Exercise instructions »
Filter the material, keeping only lines with the word "suit".

Records provided »
★ ★ ★ ★ ★

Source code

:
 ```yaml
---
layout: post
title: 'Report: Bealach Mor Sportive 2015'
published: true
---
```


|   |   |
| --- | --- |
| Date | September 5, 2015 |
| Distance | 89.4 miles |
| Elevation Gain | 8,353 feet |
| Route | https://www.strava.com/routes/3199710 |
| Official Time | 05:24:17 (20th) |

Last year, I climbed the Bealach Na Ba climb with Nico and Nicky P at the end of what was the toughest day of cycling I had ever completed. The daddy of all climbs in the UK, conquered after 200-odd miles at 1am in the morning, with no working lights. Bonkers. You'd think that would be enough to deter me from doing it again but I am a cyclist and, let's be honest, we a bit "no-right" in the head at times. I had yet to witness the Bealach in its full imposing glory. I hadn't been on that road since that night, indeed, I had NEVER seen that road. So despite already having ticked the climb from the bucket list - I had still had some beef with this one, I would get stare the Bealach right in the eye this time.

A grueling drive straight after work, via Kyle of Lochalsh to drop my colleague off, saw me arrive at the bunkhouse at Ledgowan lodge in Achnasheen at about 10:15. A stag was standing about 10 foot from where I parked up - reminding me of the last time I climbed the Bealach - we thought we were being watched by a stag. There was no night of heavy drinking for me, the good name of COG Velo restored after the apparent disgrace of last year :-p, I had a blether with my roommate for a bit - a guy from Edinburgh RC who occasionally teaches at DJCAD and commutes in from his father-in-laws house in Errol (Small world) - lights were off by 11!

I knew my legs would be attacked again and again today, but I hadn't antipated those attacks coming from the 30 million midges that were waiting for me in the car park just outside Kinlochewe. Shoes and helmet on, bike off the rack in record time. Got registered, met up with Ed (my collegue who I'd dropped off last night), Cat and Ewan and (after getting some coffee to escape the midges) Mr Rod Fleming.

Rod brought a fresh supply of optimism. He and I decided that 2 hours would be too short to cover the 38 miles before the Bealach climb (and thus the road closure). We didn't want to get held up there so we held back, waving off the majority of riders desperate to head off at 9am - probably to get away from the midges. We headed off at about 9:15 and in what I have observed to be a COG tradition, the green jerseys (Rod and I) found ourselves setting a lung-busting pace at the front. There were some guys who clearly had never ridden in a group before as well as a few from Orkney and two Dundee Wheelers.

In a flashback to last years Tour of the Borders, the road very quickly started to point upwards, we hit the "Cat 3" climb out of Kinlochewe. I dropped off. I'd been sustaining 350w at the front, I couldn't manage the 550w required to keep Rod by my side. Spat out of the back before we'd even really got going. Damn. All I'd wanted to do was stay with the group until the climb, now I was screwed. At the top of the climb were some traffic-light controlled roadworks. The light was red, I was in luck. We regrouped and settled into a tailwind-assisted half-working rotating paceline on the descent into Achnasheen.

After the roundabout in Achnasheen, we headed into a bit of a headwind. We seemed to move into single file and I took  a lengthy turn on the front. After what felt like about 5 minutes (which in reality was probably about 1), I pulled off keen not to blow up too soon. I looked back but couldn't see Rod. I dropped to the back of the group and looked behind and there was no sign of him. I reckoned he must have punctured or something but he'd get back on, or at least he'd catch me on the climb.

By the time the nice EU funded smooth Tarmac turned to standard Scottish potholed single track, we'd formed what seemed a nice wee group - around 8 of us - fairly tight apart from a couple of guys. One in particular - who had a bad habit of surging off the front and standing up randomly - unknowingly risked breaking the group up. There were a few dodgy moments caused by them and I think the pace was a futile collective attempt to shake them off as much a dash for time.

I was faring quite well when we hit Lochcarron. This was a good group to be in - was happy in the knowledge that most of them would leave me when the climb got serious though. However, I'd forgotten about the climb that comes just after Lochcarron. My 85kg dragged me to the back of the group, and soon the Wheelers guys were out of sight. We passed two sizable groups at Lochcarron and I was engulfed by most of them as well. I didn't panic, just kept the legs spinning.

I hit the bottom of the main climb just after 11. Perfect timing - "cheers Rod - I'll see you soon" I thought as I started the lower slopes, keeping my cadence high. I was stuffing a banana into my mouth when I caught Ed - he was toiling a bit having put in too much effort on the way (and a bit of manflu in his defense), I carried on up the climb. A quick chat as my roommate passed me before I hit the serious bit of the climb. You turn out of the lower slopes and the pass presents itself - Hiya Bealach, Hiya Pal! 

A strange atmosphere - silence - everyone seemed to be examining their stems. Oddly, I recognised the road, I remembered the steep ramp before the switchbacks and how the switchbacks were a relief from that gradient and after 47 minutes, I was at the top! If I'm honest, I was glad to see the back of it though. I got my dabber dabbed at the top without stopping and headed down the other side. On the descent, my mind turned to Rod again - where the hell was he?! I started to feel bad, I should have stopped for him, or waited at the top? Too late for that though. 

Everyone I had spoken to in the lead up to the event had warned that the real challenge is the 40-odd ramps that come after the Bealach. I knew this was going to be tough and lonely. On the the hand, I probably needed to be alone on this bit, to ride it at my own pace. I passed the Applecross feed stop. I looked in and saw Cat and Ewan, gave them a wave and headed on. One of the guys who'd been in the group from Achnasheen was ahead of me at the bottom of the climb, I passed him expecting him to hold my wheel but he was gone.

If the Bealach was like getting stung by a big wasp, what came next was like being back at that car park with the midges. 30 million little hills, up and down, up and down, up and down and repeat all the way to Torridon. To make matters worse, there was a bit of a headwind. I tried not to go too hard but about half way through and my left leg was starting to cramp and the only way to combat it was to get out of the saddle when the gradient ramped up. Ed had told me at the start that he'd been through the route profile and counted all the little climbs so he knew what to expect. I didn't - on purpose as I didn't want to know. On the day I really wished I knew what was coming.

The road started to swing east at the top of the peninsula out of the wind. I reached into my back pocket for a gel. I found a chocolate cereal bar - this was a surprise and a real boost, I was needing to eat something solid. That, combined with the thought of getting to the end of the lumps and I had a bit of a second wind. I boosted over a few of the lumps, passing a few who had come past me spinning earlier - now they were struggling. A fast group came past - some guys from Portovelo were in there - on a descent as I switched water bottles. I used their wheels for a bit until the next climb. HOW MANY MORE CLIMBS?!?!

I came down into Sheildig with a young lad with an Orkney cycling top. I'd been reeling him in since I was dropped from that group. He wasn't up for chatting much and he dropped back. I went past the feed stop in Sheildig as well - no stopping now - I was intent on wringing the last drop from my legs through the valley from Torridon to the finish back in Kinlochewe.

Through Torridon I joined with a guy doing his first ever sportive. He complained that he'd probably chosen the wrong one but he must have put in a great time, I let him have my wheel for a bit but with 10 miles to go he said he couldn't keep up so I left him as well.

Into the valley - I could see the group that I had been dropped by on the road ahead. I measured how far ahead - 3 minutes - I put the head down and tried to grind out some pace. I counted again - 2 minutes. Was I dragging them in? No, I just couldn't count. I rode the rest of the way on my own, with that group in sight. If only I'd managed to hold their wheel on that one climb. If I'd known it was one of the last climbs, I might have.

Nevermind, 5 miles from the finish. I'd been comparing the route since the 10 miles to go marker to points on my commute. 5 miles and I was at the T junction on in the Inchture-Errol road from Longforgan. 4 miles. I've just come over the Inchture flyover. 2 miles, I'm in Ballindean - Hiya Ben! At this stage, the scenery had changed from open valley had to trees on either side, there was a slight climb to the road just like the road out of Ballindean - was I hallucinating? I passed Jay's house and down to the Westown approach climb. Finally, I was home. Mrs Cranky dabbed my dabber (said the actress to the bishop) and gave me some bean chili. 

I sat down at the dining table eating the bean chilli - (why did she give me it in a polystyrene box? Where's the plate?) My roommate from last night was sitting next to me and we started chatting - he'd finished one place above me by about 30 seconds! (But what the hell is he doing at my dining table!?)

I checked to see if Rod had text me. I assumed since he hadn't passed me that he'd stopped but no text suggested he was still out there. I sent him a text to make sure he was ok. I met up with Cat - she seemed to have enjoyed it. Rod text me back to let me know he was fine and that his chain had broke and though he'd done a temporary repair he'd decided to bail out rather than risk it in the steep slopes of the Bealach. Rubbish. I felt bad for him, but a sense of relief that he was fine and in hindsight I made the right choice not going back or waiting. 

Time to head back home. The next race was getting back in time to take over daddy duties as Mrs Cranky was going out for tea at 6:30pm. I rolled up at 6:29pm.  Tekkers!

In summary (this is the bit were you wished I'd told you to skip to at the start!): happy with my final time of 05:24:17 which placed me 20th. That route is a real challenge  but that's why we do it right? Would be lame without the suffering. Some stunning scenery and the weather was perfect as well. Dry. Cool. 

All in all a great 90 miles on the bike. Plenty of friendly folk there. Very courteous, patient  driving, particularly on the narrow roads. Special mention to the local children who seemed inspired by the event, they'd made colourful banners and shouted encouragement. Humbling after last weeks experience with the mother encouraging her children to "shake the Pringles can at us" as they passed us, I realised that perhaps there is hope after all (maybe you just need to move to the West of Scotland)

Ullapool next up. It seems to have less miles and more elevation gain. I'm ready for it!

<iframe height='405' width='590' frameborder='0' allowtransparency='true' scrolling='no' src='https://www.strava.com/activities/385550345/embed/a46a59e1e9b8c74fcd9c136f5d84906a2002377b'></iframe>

★ ★ ★ ★ ★

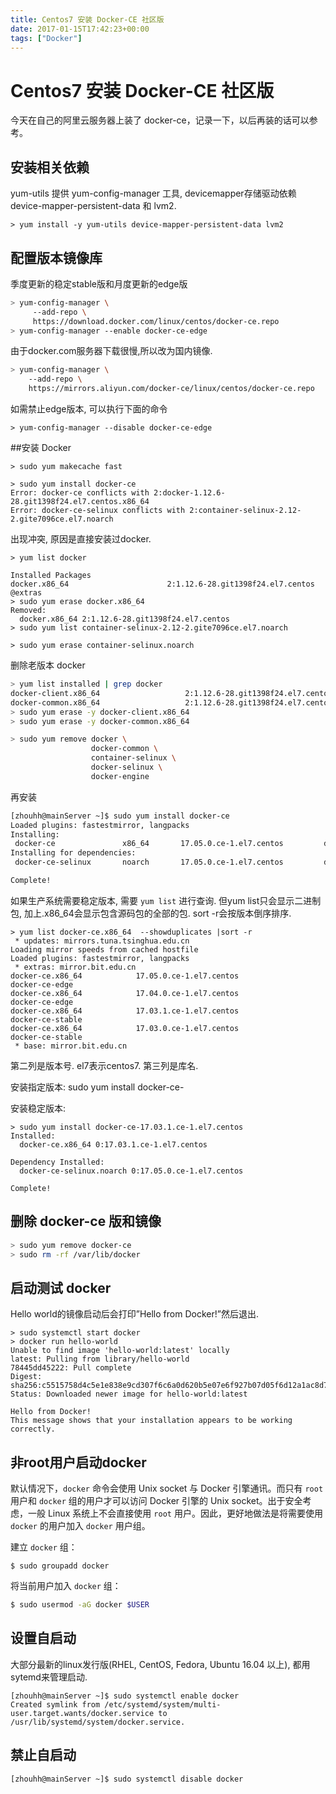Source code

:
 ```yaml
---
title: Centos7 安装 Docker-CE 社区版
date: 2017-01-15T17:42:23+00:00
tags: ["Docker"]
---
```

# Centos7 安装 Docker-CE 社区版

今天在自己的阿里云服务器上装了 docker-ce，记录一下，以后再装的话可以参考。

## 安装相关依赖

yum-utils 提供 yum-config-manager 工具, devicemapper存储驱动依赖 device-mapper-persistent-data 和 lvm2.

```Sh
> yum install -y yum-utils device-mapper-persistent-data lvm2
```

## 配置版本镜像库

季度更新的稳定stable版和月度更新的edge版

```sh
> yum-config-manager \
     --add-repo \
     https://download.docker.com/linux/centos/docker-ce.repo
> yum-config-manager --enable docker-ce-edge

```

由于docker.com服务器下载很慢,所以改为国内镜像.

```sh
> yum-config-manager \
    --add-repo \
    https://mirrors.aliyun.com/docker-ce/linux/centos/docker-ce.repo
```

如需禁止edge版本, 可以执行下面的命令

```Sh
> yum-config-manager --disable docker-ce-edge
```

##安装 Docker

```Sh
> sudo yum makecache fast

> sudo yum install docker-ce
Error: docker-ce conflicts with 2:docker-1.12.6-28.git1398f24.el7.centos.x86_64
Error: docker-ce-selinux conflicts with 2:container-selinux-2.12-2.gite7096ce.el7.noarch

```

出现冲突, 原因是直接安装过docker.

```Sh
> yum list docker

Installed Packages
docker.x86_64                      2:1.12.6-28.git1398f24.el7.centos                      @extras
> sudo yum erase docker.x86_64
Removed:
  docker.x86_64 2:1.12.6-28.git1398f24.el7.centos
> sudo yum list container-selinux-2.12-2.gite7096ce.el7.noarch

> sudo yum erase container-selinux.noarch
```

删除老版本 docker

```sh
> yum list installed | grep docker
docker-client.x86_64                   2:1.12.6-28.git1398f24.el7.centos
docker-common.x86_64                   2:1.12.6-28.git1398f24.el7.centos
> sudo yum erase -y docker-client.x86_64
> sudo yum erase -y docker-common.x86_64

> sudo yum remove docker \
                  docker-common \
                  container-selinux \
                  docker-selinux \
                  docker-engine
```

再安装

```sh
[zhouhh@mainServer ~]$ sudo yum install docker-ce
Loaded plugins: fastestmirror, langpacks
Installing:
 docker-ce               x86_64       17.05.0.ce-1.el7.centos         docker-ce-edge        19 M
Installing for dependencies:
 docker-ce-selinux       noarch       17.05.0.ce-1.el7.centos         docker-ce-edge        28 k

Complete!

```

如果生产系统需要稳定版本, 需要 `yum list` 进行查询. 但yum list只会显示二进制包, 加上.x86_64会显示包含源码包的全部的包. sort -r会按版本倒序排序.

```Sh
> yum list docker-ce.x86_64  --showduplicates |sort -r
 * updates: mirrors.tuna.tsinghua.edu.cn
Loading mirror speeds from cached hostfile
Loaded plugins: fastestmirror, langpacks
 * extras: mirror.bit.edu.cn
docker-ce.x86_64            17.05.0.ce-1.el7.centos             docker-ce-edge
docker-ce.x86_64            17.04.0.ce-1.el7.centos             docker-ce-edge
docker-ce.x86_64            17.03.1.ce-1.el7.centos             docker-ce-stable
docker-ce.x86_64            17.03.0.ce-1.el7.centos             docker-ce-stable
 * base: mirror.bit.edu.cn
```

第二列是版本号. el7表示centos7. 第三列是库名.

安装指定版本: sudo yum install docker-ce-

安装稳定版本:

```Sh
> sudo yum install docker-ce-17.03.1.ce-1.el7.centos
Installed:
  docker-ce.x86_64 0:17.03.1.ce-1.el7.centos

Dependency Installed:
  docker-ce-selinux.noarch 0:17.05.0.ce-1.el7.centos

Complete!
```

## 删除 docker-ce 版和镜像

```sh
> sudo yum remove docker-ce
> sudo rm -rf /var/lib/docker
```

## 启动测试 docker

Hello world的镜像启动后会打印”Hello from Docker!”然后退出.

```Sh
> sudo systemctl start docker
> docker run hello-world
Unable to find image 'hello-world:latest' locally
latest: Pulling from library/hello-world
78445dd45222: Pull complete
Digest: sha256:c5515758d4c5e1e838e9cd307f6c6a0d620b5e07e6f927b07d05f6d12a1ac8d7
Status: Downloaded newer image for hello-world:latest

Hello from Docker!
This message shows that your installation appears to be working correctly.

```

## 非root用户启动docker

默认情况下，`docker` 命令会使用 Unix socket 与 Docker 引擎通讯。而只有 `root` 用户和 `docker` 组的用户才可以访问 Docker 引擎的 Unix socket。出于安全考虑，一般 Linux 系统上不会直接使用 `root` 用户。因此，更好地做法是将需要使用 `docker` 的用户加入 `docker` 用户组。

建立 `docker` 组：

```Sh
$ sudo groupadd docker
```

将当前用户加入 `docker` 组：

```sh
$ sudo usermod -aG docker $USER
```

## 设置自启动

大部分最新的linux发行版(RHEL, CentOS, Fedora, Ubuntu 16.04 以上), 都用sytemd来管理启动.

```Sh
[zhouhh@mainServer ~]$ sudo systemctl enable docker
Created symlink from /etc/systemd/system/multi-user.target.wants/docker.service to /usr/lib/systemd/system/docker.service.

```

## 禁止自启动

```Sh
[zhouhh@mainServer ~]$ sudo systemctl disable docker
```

★ ★ ★ ★ ★

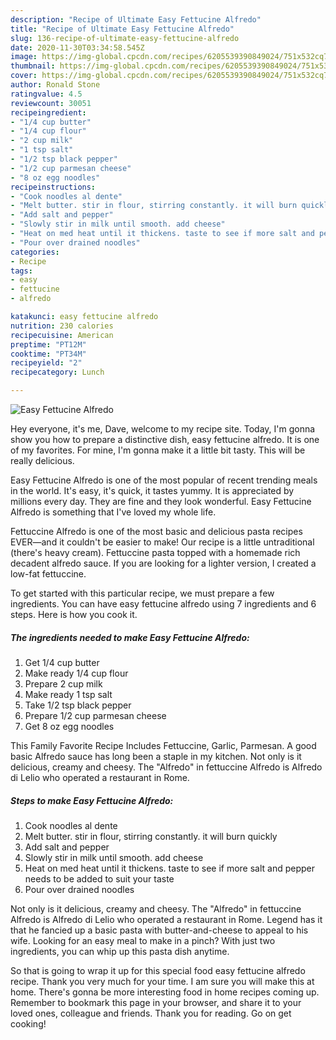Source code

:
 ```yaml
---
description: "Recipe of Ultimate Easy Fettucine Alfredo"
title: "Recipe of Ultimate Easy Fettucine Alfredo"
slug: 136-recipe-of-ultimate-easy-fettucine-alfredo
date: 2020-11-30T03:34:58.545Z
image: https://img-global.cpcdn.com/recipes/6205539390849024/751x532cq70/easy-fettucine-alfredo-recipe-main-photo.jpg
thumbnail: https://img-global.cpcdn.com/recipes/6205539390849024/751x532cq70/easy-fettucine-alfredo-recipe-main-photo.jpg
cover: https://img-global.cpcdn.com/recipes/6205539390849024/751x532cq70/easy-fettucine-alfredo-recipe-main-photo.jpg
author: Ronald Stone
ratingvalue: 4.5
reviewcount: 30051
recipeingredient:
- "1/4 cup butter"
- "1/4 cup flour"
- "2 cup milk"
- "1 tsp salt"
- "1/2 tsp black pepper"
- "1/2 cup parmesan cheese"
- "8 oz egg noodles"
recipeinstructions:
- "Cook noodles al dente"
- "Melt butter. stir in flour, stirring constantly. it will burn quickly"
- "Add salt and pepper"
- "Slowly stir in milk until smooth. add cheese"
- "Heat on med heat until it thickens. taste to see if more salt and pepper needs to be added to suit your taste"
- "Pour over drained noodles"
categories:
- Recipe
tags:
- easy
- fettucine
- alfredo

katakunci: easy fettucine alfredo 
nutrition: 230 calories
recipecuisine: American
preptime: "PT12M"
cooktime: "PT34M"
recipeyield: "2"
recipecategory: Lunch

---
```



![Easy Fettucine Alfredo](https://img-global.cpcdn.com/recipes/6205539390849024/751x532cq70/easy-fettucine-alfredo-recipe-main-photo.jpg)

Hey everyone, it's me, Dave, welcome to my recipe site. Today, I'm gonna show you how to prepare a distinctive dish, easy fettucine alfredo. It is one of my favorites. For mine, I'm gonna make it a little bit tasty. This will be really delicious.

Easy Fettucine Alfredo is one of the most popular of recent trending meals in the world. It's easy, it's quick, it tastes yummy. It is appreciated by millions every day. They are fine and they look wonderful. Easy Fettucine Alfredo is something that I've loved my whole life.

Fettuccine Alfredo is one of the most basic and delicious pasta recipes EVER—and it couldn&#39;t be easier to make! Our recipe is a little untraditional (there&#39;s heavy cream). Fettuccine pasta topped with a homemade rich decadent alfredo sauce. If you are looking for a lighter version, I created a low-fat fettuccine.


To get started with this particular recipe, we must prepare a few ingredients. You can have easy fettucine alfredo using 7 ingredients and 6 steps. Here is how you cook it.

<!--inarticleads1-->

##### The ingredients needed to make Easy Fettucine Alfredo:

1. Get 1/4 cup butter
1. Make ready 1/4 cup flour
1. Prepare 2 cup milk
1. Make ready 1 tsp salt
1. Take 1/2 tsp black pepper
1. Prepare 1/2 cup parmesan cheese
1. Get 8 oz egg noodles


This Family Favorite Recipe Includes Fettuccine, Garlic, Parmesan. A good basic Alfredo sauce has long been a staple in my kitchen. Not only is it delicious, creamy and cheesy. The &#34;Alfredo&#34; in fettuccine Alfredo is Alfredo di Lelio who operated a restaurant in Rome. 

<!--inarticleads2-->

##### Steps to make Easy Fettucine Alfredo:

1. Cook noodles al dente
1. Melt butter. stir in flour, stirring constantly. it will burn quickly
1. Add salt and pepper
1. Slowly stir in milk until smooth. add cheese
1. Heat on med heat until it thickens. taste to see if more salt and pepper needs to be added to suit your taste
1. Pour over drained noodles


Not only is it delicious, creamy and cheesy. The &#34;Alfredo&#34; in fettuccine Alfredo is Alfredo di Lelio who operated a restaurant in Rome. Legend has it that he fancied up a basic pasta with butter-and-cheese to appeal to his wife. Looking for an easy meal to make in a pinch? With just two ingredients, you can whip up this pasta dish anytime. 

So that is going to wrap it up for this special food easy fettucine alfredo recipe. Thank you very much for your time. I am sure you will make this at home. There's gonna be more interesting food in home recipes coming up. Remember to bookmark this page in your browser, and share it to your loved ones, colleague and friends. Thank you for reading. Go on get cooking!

★ ★ ★ ★ ★

Answer to this task »
- "Heat on med heat until it thickens. taste to see if more salt and pepper needs to be added to suit your taste"
1. Heat on med heat until it thickens. taste to see if more salt and pepper needs to be added to suit your taste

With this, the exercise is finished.